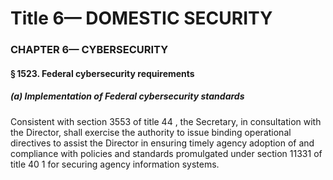 
# Title 6— DOMESTIC SECURITY
### CHAPTER 6— CYBERSECURITY
#### § 1523. Federal cybersecurity requirements
##### (a) Implementation of Federal cybersecurity standards

Consistent with section 3553 of title 44 , the Secretary, in consultation with the Director, shall exercise the authority to issue binding operational directives to assist the Director in ensuring timely agency adoption of and compliance with policies and standards promulgated under section 11331 of title 40 1 for securing agency information systems.
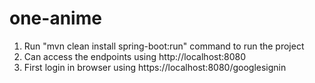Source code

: # one-anime

1. Run "mvn clean install spring-boot:run" command to run the project
2. Can access the endpoints using http://localhost:8080
3. First login in browser using https://localhost:8080/googlesignin
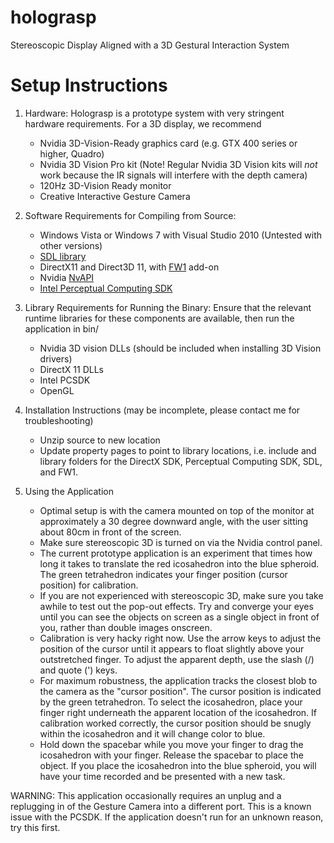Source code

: holograsp
=========

Stereoscopic Display Aligned with a 3D Gestural Interaction System

Setup Instructions
==================
1. Hardware: Holograsp is a prototype system with very stringent hardware requirements. For a 3D display, we recommend
    - Nvidia 3D-Vision-Ready graphics card (e.g. GTX 400 series or higher, Quadro)
    - Nvidia 3D Vision Pro kit (Note! Regular Nvidia 3D Vision kits will _not_ work because the IR signals will interfere with the depth camera)
    - 120Hz 3D-Vision Ready monitor
    - Creative Interactive Gesture Camera

2. Software Requirements for Compiling from Source:
    - Windows Vista or Windows 7 with Visual Studio 2010 (Untested with other versions)
    - [SDL library](http://www.libsdl.org)
    - DirectX11 and Direct3D 11, with [FW1](http://fw1.codeplex.com/) add-on
    - Nvidia [NvAPI](https://developer.nvidia.com/nvapi)
    - [Intel Perceptual Computing SDK](http://software.intel.com/en-us/vcsource/tools/perceptual-computing-sdk)

3. Library Requirements for Running the Binary: Ensure that the relevant runtime libraries for these components are available, then run the application in bin/
    - Nvidia 3D vision DLLs (should be included when installing 3D Vision drivers)
    - DirectX 11 DLLs
    - Intel PCSDK
    - OpenGL

4. Installation Instructions (may be incomplete, please contact me for troubleshooting)
    - Unzip source to new location
    - Update property pages to point to library locations, i.e. include and library folders for the DirectX SDK, Perceptual Computing SDK, SDL, and FW1. 

5. Using the Application
    - Optimal setup is with the camera mounted on top of the monitor at approximately a 30 degree downward angle, with the user sitting about 80cm in front of the screen. 
    - Make sure stereoscopic 3D is turned on via the Nvidia control panel.
    - The current prototype application is an experiment that times how long it takes to translate the red icosahedron into the blue spheroid. The green tetrahedron indicates your finger position (cursor position) for calibration.
    - If you are not experienced with stereoscopic 3D, make sure you take awhile to test out the pop-out effects. Try and converge your eyes until you can see the objects on screen as a single object in front of you, rather than double images onscreen.
    - Calibration is very hacky right now. Use the arrow keys to adjust the position of the cursor until it appears to float slightly above your outstretched finger. To adjust the apparent depth, use the slash (/) and quote (') keys. 
    - For maximum robustness, the application tracks the closest blob to the camera as the "cursor position". The cursor position is indicated by the green tetrahedron. To select the icosahedron, place your finger right underneath the apparent location of the icosahedron. If calibration worked correctly, the cursor position should be snugly within the icosahedron and it will change color to blue. 
    - Hold down the spacebar while you move your finger to drag the icosahedron with your finger. Release the spacebar to place the object. If you place the icosahedron into the blue spheroid, you will have your time recorded and be presented with a new task.

WARNING: This application occasionally requires an unplug and a replugging in of the Gesture Camera into a different port. This is a known issue with the PCSDK. If the application doesn't run for an unknown reason, try this first.
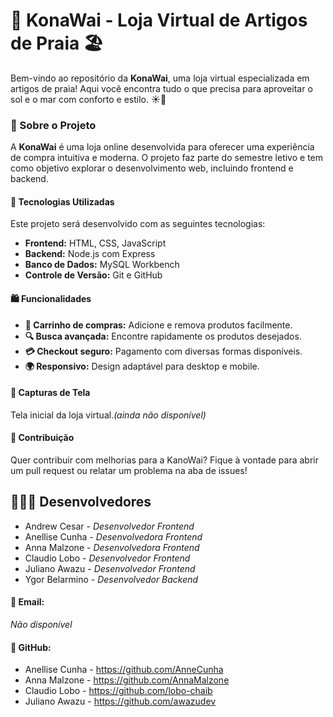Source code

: # 🌊 KonaWai - Loja Virtual de Artigos de Praia 🏖️

Bem-vindo ao repositório da **KonaWai**, uma loja virtual especializada em artigos de praia! Aqui você encontra tudo o que precisa para aproveitar o sol e o mar com conforto e estilo. ☀️🌊

### 📌 Sobre o Projeto
A **KonaWai** é uma loja online desenvolvida para oferecer uma experiência de compra intuitiva e moderna. O projeto faz parte do semestre letivo e tem como objetivo explorar o desenvolvimento web, incluindo frontend e backend.

#### 🚀 Tecnologias Utilizadas
Este projeto será desenvolvido com as seguintes tecnologias:
- **Frontend:** HTML, CSS, JavaScript
- **Backend:** Node.js com Express
- **Banco de Dados:** MySQL Workbench
- **Controle de Versão:** Git e GitHub

#### 🛍️ Funcionalidades

- **🛒 Carrinho de compras:** Adicione e remova produtos facilmente.
- **🔍 Busca avançada:** Encontre rapidamente os produtos desejados.
- **💳 Checkout seguro:** Pagamento com diversas formas disponíveis.
- **🌍 Responsivo:** Design adaptável para desktop e mobile.

#### 📸 Capturas de Tela

Tela inicial da loja virtual.*(ainda não disponível)*

#### 🤝 Contribuição
Quer contribuir com melhorias para a KanoWai? Fique à vontade para abrir um pull request ou relatar um problema na aba de issues!

## 👩🏻‍💻 Desenvolvedores
- Andrew Cesar - *Desenvolvedor Frontend*
- Anellise Cunha - *Desenvolvedora Frontend*
- Anna Malzone - *Desenvolvedora Frontend*
- Claudio Lobo - *Desenvolvedor Frontend*
- Juliano Awazu - *Desenvolvedor Frontend*
- Ygor Belarmino - *Desenvolvedor Backend*

#### 📧 Email: 
*Não disponível*
#### 🐙 GitHub: 
- Anellise Cunha - https://github.com/AnneCunha
- Anna Malzone - https://github.com/AnnaMalzone
- Claudio Lobo - https://github.com/lobo-chaib
- Juliano Awazu - https://github.com/awazudev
==*==
#### Task brief
Your answer must be an exact copy of the data above, minus its pictures.

#### Task output
# Title 6— DOMESTIC SECURITY
### CHAPTER 6— CYBERSECURITY
#### § 1523. Federal cybersecurity requirements
##### (a) Implementation of Federal cybersecurity standards

Consistent with section 3553 of title 44 , the Secretary, in consultation with the Director, shall exercise the authority to issue binding operational directives to assist the Director in ensuring timely agency adoption of and compliance with policies and standards promulgated under section 11331 of title 40 1 for securing agency information systems.
Source code

: # one-anime

1. Run "mvn clean install spring-boot:run" command to run the project
2. Can access the endpoints using http://localhost:8080
3. First login in browser using https://localhost:8080/googlesignin
Source code

: holograsp
=========

Stereoscopic Display Aligned with a 3D Gestural Interaction System

Setup Instructions
==================
1. Hardware: Holograsp is a prototype system with very stringent hardware requirements. For a 3D display, we recommend
    - Nvidia 3D-Vision-Ready graphics card (e.g. GTX 400 series or higher, Quadro)
    - Nvidia 3D Vision Pro kit (Note! Regular Nvidia 3D Vision kits will _not_ work because the IR signals will interfere with the depth camera)
    - 120Hz 3D-Vision Ready monitor
    - Creative Interactive Gesture Camera

2. Software Requirements for Compiling from Source:
    - Windows Vista or Windows 7 with Visual Studio 2010 (Untested with other versions)
    - [SDL library](http://www.libsdl.org)
    - DirectX11 and Direct3D 11, with [FW1](http://fw1.codeplex.com/) add-on
    - Nvidia [NvAPI](https://developer.nvidia.com/nvapi)
    - [Intel Perceptual Computing SDK](http://software.intel.com/en-us/vcsource/tools/perceptual-computing-sdk)

3. Library Requirements for Running the Binary: Ensure that the relevant runtime libraries for these components are available, then run the application in bin/
    - Nvidia 3D vision DLLs (should be included when installing 3D Vision drivers)
    - DirectX 11 DLLs
    - Intel PCSDK
    - OpenGL

4. Installation Instructions (may be incomplete, please contact me for troubleshooting)
    - Unzip source to new location
    - Update property pages to point to library locations, i.e. include and library folders for the DirectX SDK, Perceptual Computing SDK, SDL, and FW1. 

5. Using the Application
    - Optimal setup is with the camera mounted on top of the monitor at approximately a 30 degree downward angle, with the user sitting about 80cm in front of the screen. 
    - Make sure stereoscopic 3D is turned on via the Nvidia control panel.
    - The current prototype application is an experiment that times how long it takes to translate the red icosahedron into the blue spheroid. The green tetrahedron indicates your finger position (cursor position) for calibration.
    - If you are not experienced with stereoscopic 3D, make sure you take awhile to test out the pop-out effects. Try and converge your eyes until you can see the objects on screen as a single object in front of you, rather than double images onscreen.
    - Calibration is very hacky right now. Use the arrow keys to adjust the position of the cursor until it appears to float slightly above your outstretched finger. To adjust the apparent depth, use the slash (/) and quote (') keys. 
    - For maximum robustness, the application tracks the closest blob to the camera as the "cursor position". The cursor position is indicated by the green tetrahedron. To select the icosahedron, place your finger right underneath the apparent location of the icosahedron. If calibration worked correctly, the cursor position should be snugly within the icosahedron and it will change color to blue. 
    - Hold down the spacebar while you move your finger to drag the icosahedron with your finger. Release the spacebar to place the object. If you place the icosahedron into the blue spheroid, you will have your time recorded and be presented with a new task.

WARNING: This application occasionally requires an unplug and a replugging in of the Gesture Camera into a different port. This is a known issue with the PCSDK. If the application doesn't run for an unknown reason, try this first.
Source code

: # 🌊 KonaWai - Loja Virtual de Artigos de Praia 🏖️

Bem-vindo ao repositório da **KonaWai**, uma loja virtual especializada em artigos de praia! Aqui você encontra tudo o que precisa para aproveitar o sol e o mar com conforto e estilo. ☀️🌊

### 📌 Sobre o Projeto
A **KonaWai** é uma loja online desenvolvida para oferecer uma experiência de compra intuitiva e moderna. O projeto faz parte do semestre letivo e tem como objetivo explorar o desenvolvimento web, incluindo frontend e backend.

#### 🚀 Tecnologias Utilizadas
Este projeto será desenvolvido com as seguintes tecnologias:
- **Frontend:** HTML, CSS, JavaScript
- **Backend:** Node.js com Express
- **Banco de Dados:** MySQL Workbench
- **Controle de Versão:** Git e GitHub

#### 🛍️ Funcionalidades

- **🛒 Carrinho de compras:** Adicione e remova produtos facilmente.
- **🔍 Busca avançada:** Encontre rapidamente os produtos desejados.
- **💳 Checkout seguro:** Pagamento com diversas formas disponíveis.
- **🌍 Responsivo:** Design adaptável para desktop e mobile.

#### 📸 Capturas de Tela

Tela inicial da loja virtual.*(ainda não disponível)*

#### 🤝 Contribuição
Quer contribuir com melhorias para a KanoWai? Fique à vontade para abrir um pull request ou relatar um problema na aba de issues!

## 👩🏻‍💻 Desenvolvedores
- Andrew Cesar - *Desenvolvedor Frontend*
- Anellise Cunha - *Desenvolvedora Frontend*
- Anna Malzone - *Desenvolvedora Frontend*
- Claudio Lobo - *Desenvolvedor Frontend*
- Juliano Awazu - *Desenvolvedor Frontend*
- Ygor Belarmino - *Desenvolvedor Backend*

#### 📧 Email: 
*Não disponível*
#### 🐙 GitHub: 
- Anellise Cunha - https://github.com/AnneCunha
- Anna Malzone - https://github.com/AnnaMalzone
- Claudio Lobo - https://github.com/lobo-chaib
- Juliano Awazu - https://github.com/awazudev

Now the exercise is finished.